Comet Interceptor: Optimisation of Quasi-Ballistic Departure Opportunities by Means of a Lunar Swing-by

Abstract

As part of the Cosmic Vision Programme, Comet Interceptor was selected in 2019 as a Fast-track mission programmed to be launched in 2028 together with the Ariel M4 mission. The objective of the mission is the interception of a pristine comet on its way through the solar system. To accomplish this task the spacecraft will be placed in a quasi-Halo orbit around the L_2 Libration Point where it will stay until a suitable target is identified. At this point the spacecraft begins its journey to the comet by departing from the parking orbit and escaping the Earth’s gravitational field.
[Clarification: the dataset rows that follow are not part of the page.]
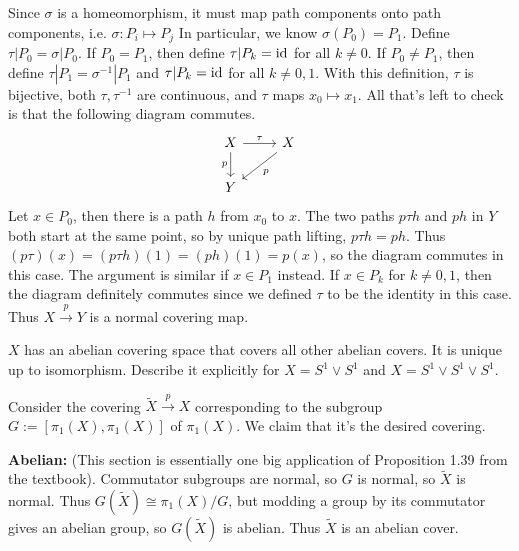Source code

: \documentclass[twoside,10pt]{article}
\begin{document}
Since $\sigma$ is a homeomorphism, it must map path components onto path components, i.e. $\sigma: P_i \mapsto P_j$ In particular, we know $\sigma(P_0) = P_1$. Define $\tau|P_0 = \sigma|P_0$. If $P_0 = P_1$, then define $\tau|P_k = \operatorname{id}_{}$ for all $k \neq 0$. If $P_0 \neq P_1$, then define $\tau|P_1 = \sigma^{-1}|P_1$ and $\tau|P_k = \operatorname{id}_{}$ for all $k \neq 0,1$. With this definition, $\tau$ is bijective, both $\tau,\tau^{-1}$ are continuous, and $\tau$ maps $x_0\mapsto x_1$. All that's left to check is that the following diagram commutes.
\[
\begin{tikzcd}
        X \rar{\tau}\dar["p"'] & X \arrow[dl,"p"] \\
        Y
\end{tikzcd}
\]
Let $x \in P_0$, then there is a path $h$ from $x_0$ to $x$. The two paths $p\tau h$ and $p h$ in $Y$ both start at the same point, so by unique path lifting, $p \tau h = ph$. Thus $(p\tau)(x) = (p\tau h)(1) = (ph)(1) = p(x)$, so the diagram commutes in this case. The argument is similar if $x \in P_1$ instead. If $x \in P_k$ for $k \neq 0,1$, then the diagram definitely commutes since we defined $\tau$ to be the identity in this case. Thus $X\stackrel{p}{\to } Y$ is a normal covering map.

\newpage

\begin{exer}[1.3: 18]
$X$ has an abelian covering space that covers all other abelian covers. It is unique up to isomorphism. Describe it explicitly for $X = S^{1}\vee S^{1}$ and $X = S^{1}\vee S^{1}\vee S^{1}$.
\end{exer}

Consider the covering $\tilde{X} \stackrel{p}{\to } X$ corresponding to the subgroup $G := [\pi_1(X),\pi_1(X)]$ of $\pi_1(X)$. We claim that it's the desired covering.

\textbf{Abelian:} (This section is essentially one big application of Proposition 1.39 from the textbook). Commutator subgroups are normal, so $G$ is normal, so $\tilde{X}$ is normal. Thus $G(\tilde{X}) \cong \pi_1(X) / G$, but modding a group by its commutator gives an abelian group, so $G(\tilde{X})$ is abelian. Thus $\tilde{X}$ is an abelian cover.
\end{document}
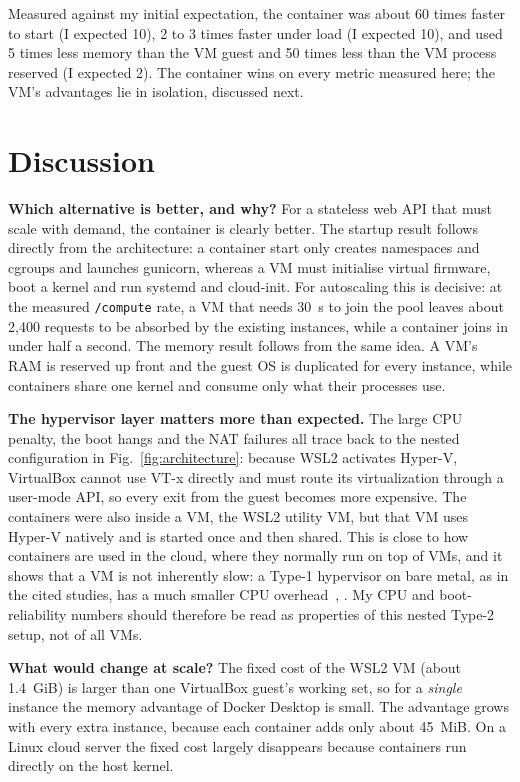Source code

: \documentclass[conference,a4paper]{IEEEtran}
\begin{document}
Measured against my initial expectation, the container was about 60 times faster to start (I expected 10), 2 to 3 times faster under load (I expected 10), and used 5 times less memory than the VM guest and 50 times less than the VM process reserved (I expected 2). The container wins on every metric measured here; the VM's advantages lie in isolation, discussed next.

\section{Discussion}
\label{sec:discussion}

\textbf{Which alternative is better, and why?} For a stateless web API that must scale with demand, the container is clearly better. The startup result follows directly from the architecture: a container start only creates namespaces and cgroups and launches gunicorn, whereas a VM must initialise virtual firmware, boot a kernel and run systemd and cloud-init. For autoscaling this is decisive: at the measured \texttt{/compute} rate, a VM that needs 30~s to join the pool leaves about 2{,}400 requests to be absorbed by the existing instances, while a container joins in under half a second. The memory result follows from the same idea. A VM's RAM is reserved up front and the guest OS is duplicated for every instance, while containers share one kernel and consume only what their processes use.

\textbf{The hypervisor layer matters more than expected.} The large CPU penalty, the boot hangs and the NAT failures all trace back to the nested configuration in Fig.~\ref{fig:architecture}: because WSL2 activates Hyper-V, VirtualBox cannot use VT-x directly and must route its virtualization through a user-mode API, so every exit from the guest becomes more expensive. The containers were also inside a VM, the WSL2 utility VM, but that VM uses Hyper-V natively and is started once and then shared. This is close to how containers are used in the cloud, where they normally run on top of VMs, and it shows that a VM is not inherently slow: a Type-1 hypervisor on bare metal, as in the cited studies, has a much smaller CPU overhead~\cite{felter}, \cite{morabito}. My CPU and boot-reliability numbers should therefore be read as properties of this nested Type-2 setup, not of all VMs.

\textbf{What would change at scale?} The fixed cost of the WSL2 VM (about 1.4~GiB) is larger than one VirtualBox guest's working set, so for a \emph{single} instance the memory advantage of Docker Desktop is small. The advantage grows with every extra instance, because each container adds only about 45~MiB. On a Linux cloud server the fixed cost largely disappears because containers run directly on the host kernel.
\end{document}
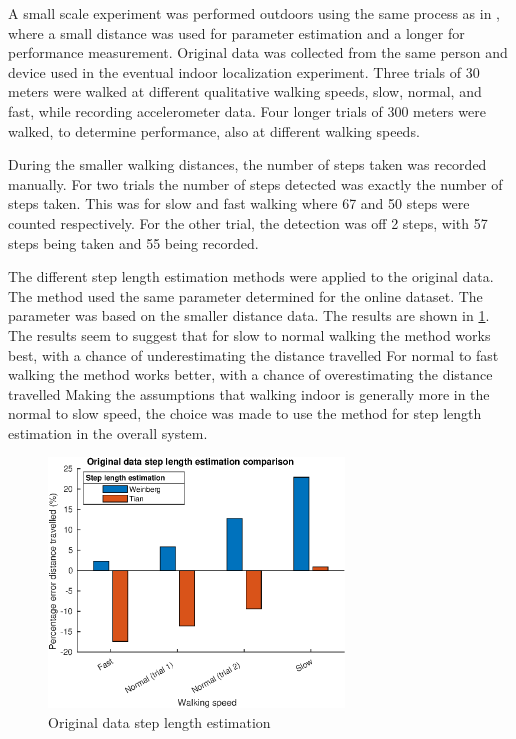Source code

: A small scale experiment was performed outdoors using the same process as in \cite{Vezocnik2019}, where a small distance was used for parameter estimation and a longer for performance measurement. Original data was collected from the same person and device used in the eventual indoor localization experiment. Three trials of 30 meters were walked at different qualitative walking speeds, slow, normal, and fast, while recording accelerometer data. Four longer trials of 300 meters were walked, to determine performance, also at different walking speeds. \par 
During the smaller walking distances, the number of steps taken was recorded manually. For two trials the number of steps detected was exactly the number of steps taken. This was for slow and fast walking where 67 and 50 steps were counted respectively.  For the other trial, the detection was off 2 steps, with 57 steps being taken and 55 being recorded. \par 
The different step length estimation methods were applied to the original data. The \citet{Tian2016} method used the same parameter determined for the online dataset. The \citet{Weinberg2002} parameter was based on the smaller distance data. The results are shown in \cref{fig:step_length_personal_testing}. The results seem to suggest that for slow to normal walking the \citet{Tian2016} method works best, with a chance of underestimating the distance travelled For normal to fast walking the \citet{Weinberg2002} method works better, with a chance of overestimating the distance travelled Making the assumptions that walking indoor is generally more in the normal to slow speed, the choice was made to use the \citet{Tian2016} method for step length estimation in the overall system.
\begin{figure}[H]
	\centering
	\includegraphics[width=0.7\textwidth]{images/20201113_1920_wienberg_vs_tian_og_data_1}
	\caption{Original data step length estimation \\ }
	\label{fig:step_length_personal_testing}
\end{figure}
\newpage
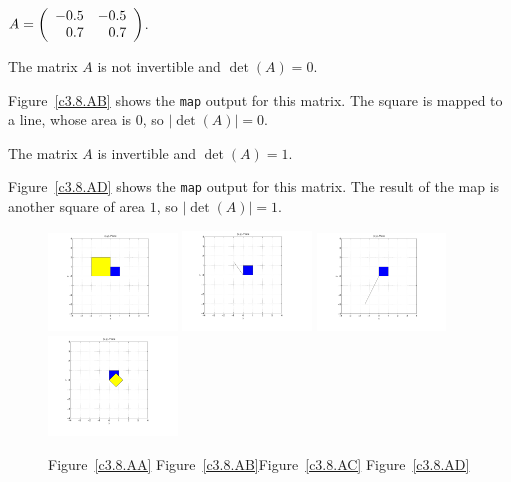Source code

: \documentclass{ximera}
\begin{document}
\begin{computerExercise}  \label{c3.8.AB}
$A=\left(\begin{array}{rr} -0.5 & -0.5\\ 0.7 &0.7\end{array}\right)$.

\begin{solution}
\ans The matrix $A$ is not invertible and $\det(A) = 0$.

\soln Figure~\ref{c3.8.AB} shows the {\tt map} output for this matrix.
The square is mapped to a line, whose area is $0$, so $|\det(A)| = 0$.

\ans The matrix $A$ is invertible and $\det(A) = 1$.

\soln Figure~\ref{c3.8.AD} shows the {\tt map} output for this matrix.
The result of the map is another square of area $1$, so $|\det(A)| = 1$.

\begin{figure}[htb]
                       \centerline{%
                       \includegraphics[width=1.35in]{exfigure/3-8-AA.pdf}
                       \includegraphics[width=1.35in]{exfigure/3-8-AB.pdf}
                       \includegraphics[width=1.35in]{exfigure/3-8-AC.pdf}
                       \includegraphics[width=1.35in]{exfigure/3-8-AD.pdf}}
        \centerline{Figure~\ref{c3.8.AA}\hspace{0.8in}
        Figure~\ref{c3.8.AB}\hspace{0.8in}Figure~\ref{c3.8.AC}
        \hspace{0.8in}Figure~\ref{c3.8.AD}}

    \end{figure}
\end{solution}    
\end{computerExercise}
\end{document}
The aim of this thesis is the analysis of the first section of this journey, i.e., from the detection of the comet to the moment of escape. The analysis is performed assuming the validity of the Planar Circular Restricted Three-Body Problem (PCR3BP) and focuses on the evaluation of the expected value of the escape velocity with respect to the Earth. Initially the trajectory is computed by simply propagating a set of initial conditions, however, in order to optimise the escape conditions, a lunar flyby is introduced to alter the trajectory achieving higher v∞.

Via a Monte Carlo Simulation it is demonstrated that optimal flybys can be systematically targeted and exploited under different initial conditions, leading generally to a substantial increase in escape velocity potentially reducing the Δv budget that needs to be provided by the spacecraft. Furthermore, it was proven that for some of the transfers also a reduction of the time of flight can be achieved reducing the required notice time, and thus increasing the success rate of the mission.

The obtained analysis serve as a starting point for the analysis of the interplanetary leg of Comet Interceptor. Moreover, the developed methodology can be used for the analysis of trajectories involving multiple lunar flybys.